Polymer nano-composites have been studied extensively due to their large scope of applications. These studies have been undertaken to understand the properties of materials which depend on both of the components, as well as their interfacial properties. In this study, the polymers of interest were poly(lauryl methacrylate), a copolymer – poly(styrene-r-methyl methacrylate-d₃), poly(methyl methacrylate), and poly(vinyl pyrrolidone).

The effects of adsorption on poly(lauryl methacrylate) (PLMA), a side-chain crystalline polymer, on silica on its side chain crystallinity were investigated using FTIR and differential scanning calorimetry (DSC) measurements. Adsorption caused a disruption of the side-chain crystallinity in the tightly-bound layer of the polymer without affecting its glass transition temperature. It also changed the packing of the hydrophobic side chains for tightly-bound polymer.

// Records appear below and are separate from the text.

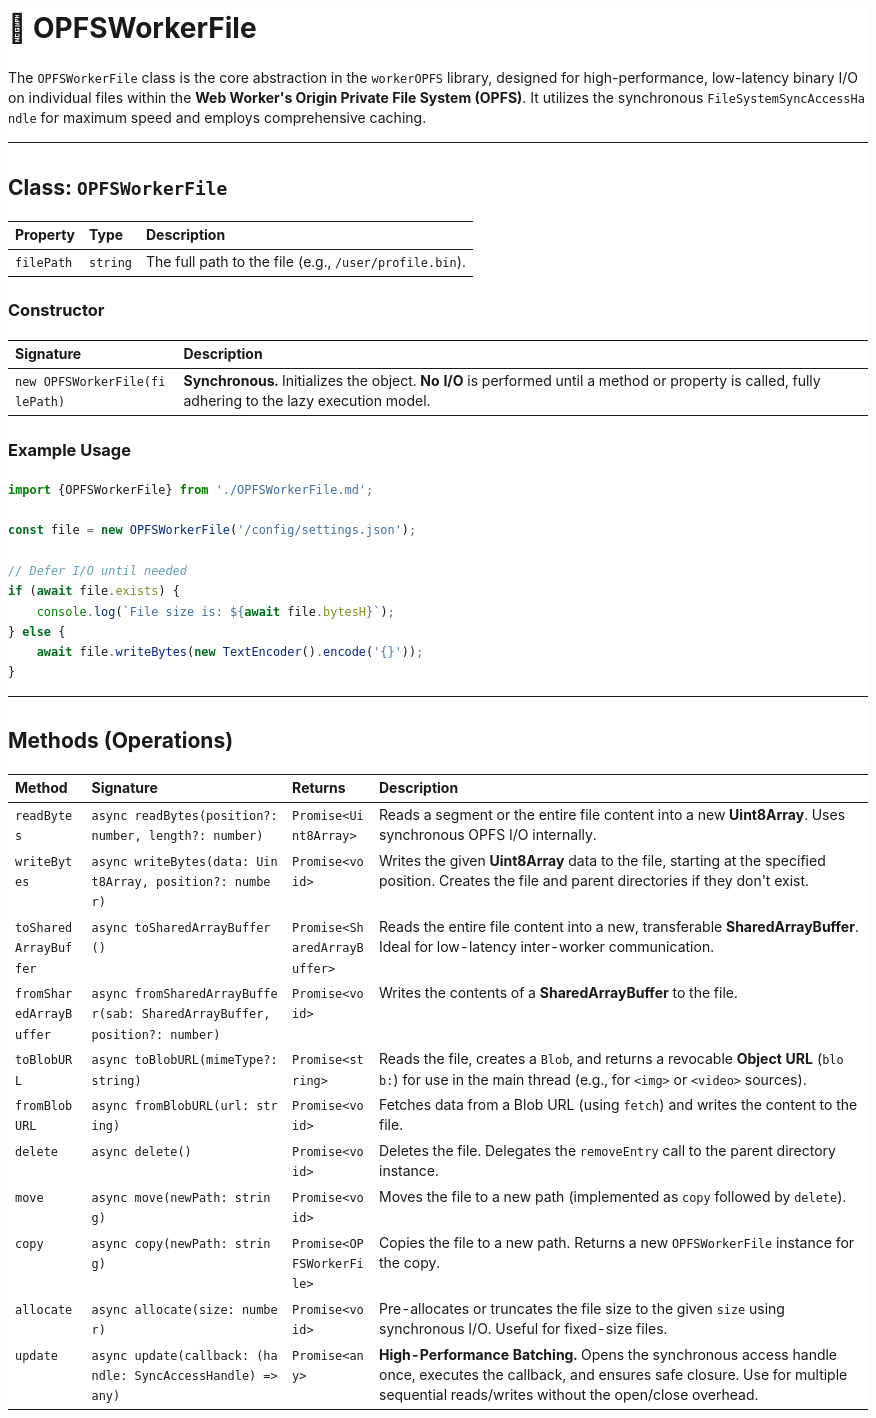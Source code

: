 
# 📄 OPFSWorkerFile 

The `OPFSWorkerFile` class is the core abstraction in the `workerOPFS` library, designed for high-performance, low-latency binary I/O on individual files within the **Web Worker's Origin Private File System (OPFS)**. It utilizes the synchronous `FileSystemSyncAccessHandle` for maximum speed and employs comprehensive caching.

-----

## Class: `OPFSWorkerFile`

| Property | Type | Description |
| :--- | :--- | :--- |
| `filePath` | `string` | The full path to the file (e.g., `/user/profile.bin`). |

### Constructor

| Signature | Description |
| :--- | :--- |
| `new OPFSWorkerFile(filePath)` | **Synchronous.** Initializes the object. **No I/O** is performed until a method or property is called, fully adhering to the lazy execution model. |

### Example Usage

```javascript
import {OPFSWorkerFile} from './OPFSWorkerFile.md';

const file = new OPFSWorkerFile('/config/settings.json');

// Defer I/O until needed
if (await file.exists) {
    console.log(`File size is: ${await file.bytesH}`);
} else {
    await file.writeBytes(new TextEncoder().encode('{}'));
}
```

-----

## Methods (Operations)

| Method | Signature | Returns | Description |
| :--- | :--- | :--- | :--- |
| `readBytes` | `async readBytes(position?: number, length?: number)` | `Promise<Uint8Array>` | Reads a segment or the entire file content into a new **Uint8Array**. Uses synchronous OPFS I/O internally. |
| `writeBytes` | `async writeBytes(data: Uint8Array, position?: number)` | `Promise<void>` | Writes the given **Uint8Array** data to the file, starting at the specified position. Creates the file and parent directories if they don't exist. |
| `toSharedArrayBuffer` | `async toSharedArrayBuffer()` | `Promise<SharedArrayBuffer>` | Reads the entire file content into a new, transferable **SharedArrayBuffer**. Ideal for low-latency inter-worker communication. |
| `fromSharedArrayBuffer` | `async fromSharedArrayBuffer(sab: SharedArrayBuffer, position?: number)` | `Promise<void>` | Writes the contents of a **SharedArrayBuffer** to the file. |
| `toBlobURL` | `async toBlobURL(mimeType?: string)` | `Promise<string>` | Reads the file, creates a `Blob`, and returns a revocable **Object URL** (`blob:`) for use in the main thread (e.g., for `<img>` or `<video>` sources). |
| `fromBlobURL` | `async fromBlobURL(url: string)` | `Promise<void>` | Fetches data from a Blob URL (using `fetch`) and writes the content to the file. |
| `delete` | `async delete()` | `Promise<void>` | Deletes the file. Delegates the `removeEntry` call to the parent directory instance. |
| `move` | `async move(newPath: string)` | `Promise<void>` | Moves the file to a new path (implemented as `copy` followed by `delete`). |
| `copy` | `async copy(newPath: string)` | `Promise<OPFSWorkerFile>` | Copies the file to a new path. Returns a new `OPFSWorkerFile` instance for the copy. |
| `allocate` | `async allocate(size: number)` | `Promise<void>` | Pre-allocates or truncates the file size to the given `size` using synchronous I/O. Useful for fixed-size files. |
| `update` | `async update(callback: (handle: SyncAccessHandle) => any)` | `Promise<any>` | **High-Performance Batching.** Opens the synchronous access handle once, executes the callback, and ensures safe closure. Use for multiple sequential reads/writes without the open/close overhead. |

Solid-state deuterium NMR spectroscopy was used to observe the dynamics of bulk and adsorbed poly(styrene-r-methyl methacrylate-d3). The ²H-NMR spectra of adsorbed samples showed significant differences from those of the bulk; decreased segmental mobility of the MMA-d₃ units was clear in all the small adsorbed amounts at all polymer compositions. This work led to the conclusion that methyl methacrylate units preferentially adsorb to the silica surface.

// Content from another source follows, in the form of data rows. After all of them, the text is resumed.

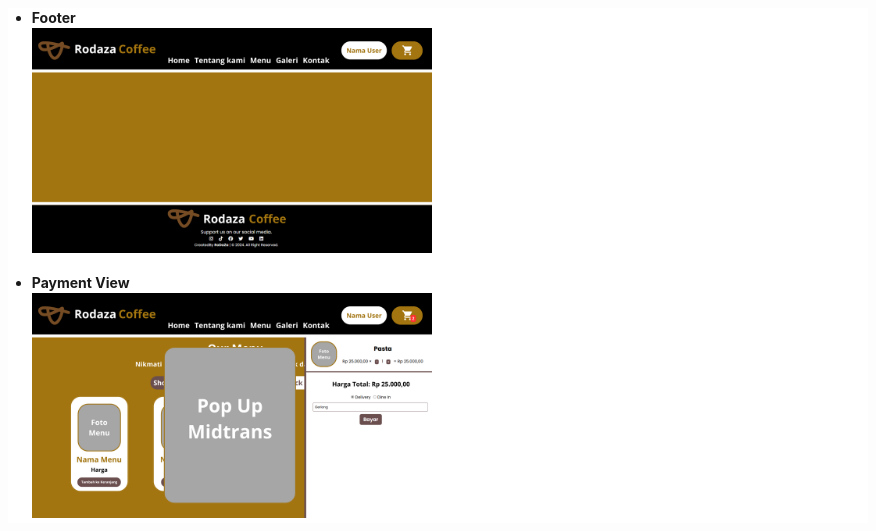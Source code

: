 - **Footer**  
  <img src="public/img/Mockup%20Real/Footer.png" alt="Footer" style="width: 400px">

- **Payment View**  
  <img src="public/img/Mockup%20Real/Pembayaran.png" alt="Payment View" style="width: 400px">
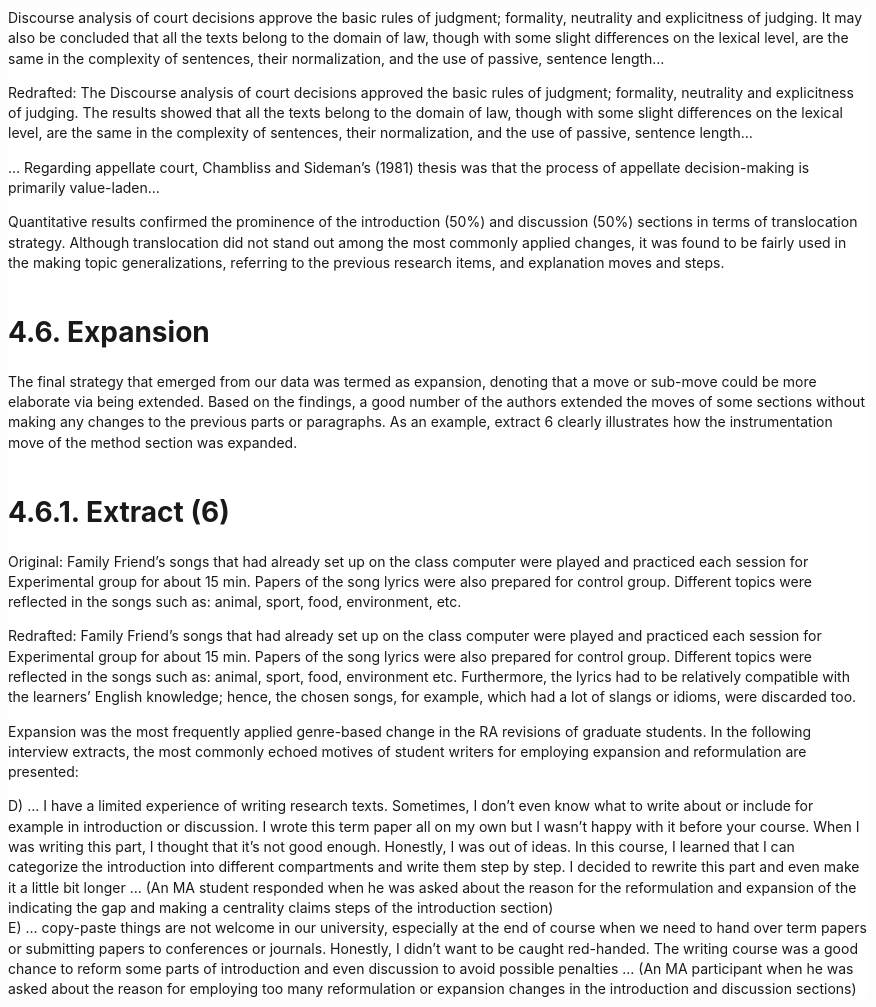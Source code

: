 Discourse analysis of court decisions approve the basic rules of judgment; formality, neutrality and explicitness of judging. It may also be concluded that all the texts belong to the domain of law, though with some slight differences on the lexical level, are the same in the complexity of sentences, their normalization, and the use of passive, sentence length…

Redrafted: The Discourse analysis of court decisions approved the basic rules of judgment; formality, neutrality and explicitness of judging. The results showed that all the texts belong to the domain of law, though with some slight differences on the lexical level, are the same in the complexity of sentences, their normalization, and the use of passive, sentence length…

… Regarding appellate court, Chambliss and Sideman’s (1981) thesis was that the process of appellate decision-making is primarily value-laden…

Quantitative results confirmed the prominence of the introduction $( 5 0 \% )$ and discussion $( 5 0 \% )$ sections in terms of translocation strategy. Although translocation did not stand out among the most commonly applied changes, it was found to be fairly used in the making topic generalizations, referring to the previous research items, and explanation moves and steps.

# 4.6. Expansion

The final strategy that emerged from our data was termed as expansion, denoting that a move or sub-move could be more elaborate via being extended. Based on the findings, a good number of the authors extended the moves of some sections without making any changes to the previous parts or paragraphs. As an example, extract 6 clearly illustrates how the instrumentation move of the method section was expanded.

# 4.6.1. Extract (6)

Original: Family Friend’s songs that had already set up on the class computer were played and practiced each session for Experimental group for about 15 min. Papers of the song lyrics were also prepared for control group. Different topics were reflected in the songs such as: animal, sport, food, environment, etc.

Redrafted: Family Friend’s songs that had already set up on the class computer were played and practiced each session for Experimental group for about 15 min. Papers of the song lyrics were also prepared for control group. Different topics were reflected in the songs such as: animal, sport, food, environment etc. Furthermore, the lyrics had to be relatively compatible with the learners’ English knowledge; hence, the chosen songs, for example, which had a lot of slangs or idioms, were discarded too.

Expansion was the most frequently applied genre-based change in the RA revisions of graduate students. In the following interview extracts, the most commonly echoed motives of student writers for employing expansion and reformulation are presented:

D) … I have a limited experience of writing research texts. Sometimes, I don’t even know what to write about or include for example in introduction or discussion. I wrote this term paper all on my own but I wasn’t happy with it before your course. When I was writing this part, I thought that it’s not good enough. Honestly, I was out of ideas. In this course, I learned that I can categorize the introduction into different compartments and write them step by step. I decided to rewrite this part and even make it a little bit longer … (An MA student responded when he was asked about the reason for the reformulation and expansion of the indicating the gap and making a centrality claims steps of the introduction section)   
E) … copy-paste things are not welcome in our university, especially at the end of course when we need to hand over term papers or submitting papers to conferences or journals. Honestly, I didn’t want to be caught red-handed. The writing course was a good chance to reform some parts of introduction and even discussion to avoid possible penalties … (An MA participant when he was asked about the reason for employing too many reformulation or expansion changes in the introduction and discussion sections)
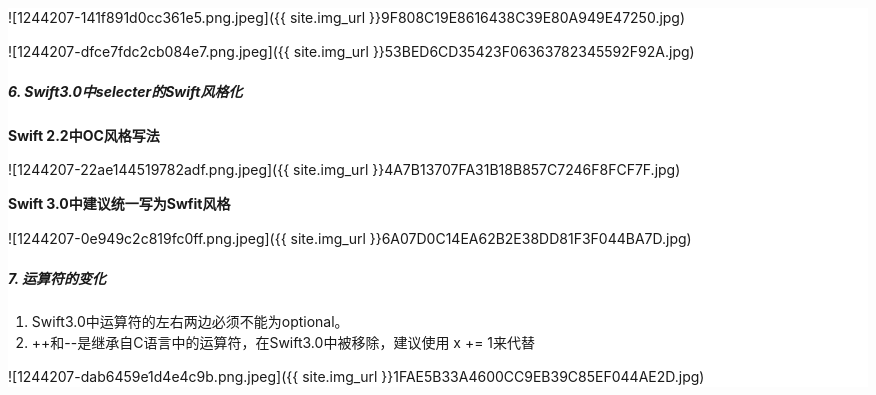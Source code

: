 ![1244207-141f891d0cc361e5.png.jpeg]({{ site.img_url }}9F808C19E8616438C39E80A949E47250.jpg)

![1244207-dfce7fdc2cb084e7.png.jpeg]({{ site.img_url }}53BED6CD35423F06363782345592F92A.jpg)

##### 6. Swift3.0中selecter的Swift风格化

**Swift 2.2中OC风格写法**

![1244207-22ae144519782adf.png.jpeg]({{ site.img_url }}4A7B13707FA31B18B857C7246F8FCF7F.jpg)

**Swift 3.0中建议统一写为Swfit风格**

![1244207-0e949c2c819fc0ff.png.jpeg]({{ site.img_url }}6A07D0C14EA62B2E38DD81F3F044BA7D.jpg)

##### 7. 运算符的变化

1. Swift3.0中运算符的左右两边必须不能为optional。
2. ++和--是继承自C语言中的运算符，在Swift3.0中被移除，建议使用 x += 1来代替

![1244207-dab6459e1d4e4c9b.png.jpeg]({{ site.img_url }}1FAE5B33A4600CC9EB39C85EF044AE2D.jpg)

Poly(methyl methacrylate) polymers with different molecular masses were adsorbed on silica and studied using FTIR and temperature modulated DSC. The effect of the surface on the polymer increased with decreasing molecular mass. Lower molecular mass polymers had higher bound fractions indicating that they are more extended on the surface than higher molecular mass polymers. Polymer segments associated with smaller adsorbed amounts showed larger increases in glass transitions and their “loosely-bound” fractions were observed to be more restricted on the surface than those of higher molecular mass polymers.

Thermogravimetric analysis (TGA), DSC and FTIR were used to study the thermal behavior of poly(vinyl pyrrolidone) adsorbed on silica. All three of these characterization techniques showed that when adsorbed, PVP showed lower mobility than in the bulk due to attractive hydrogen bonding between the polymer segments and the silica surface.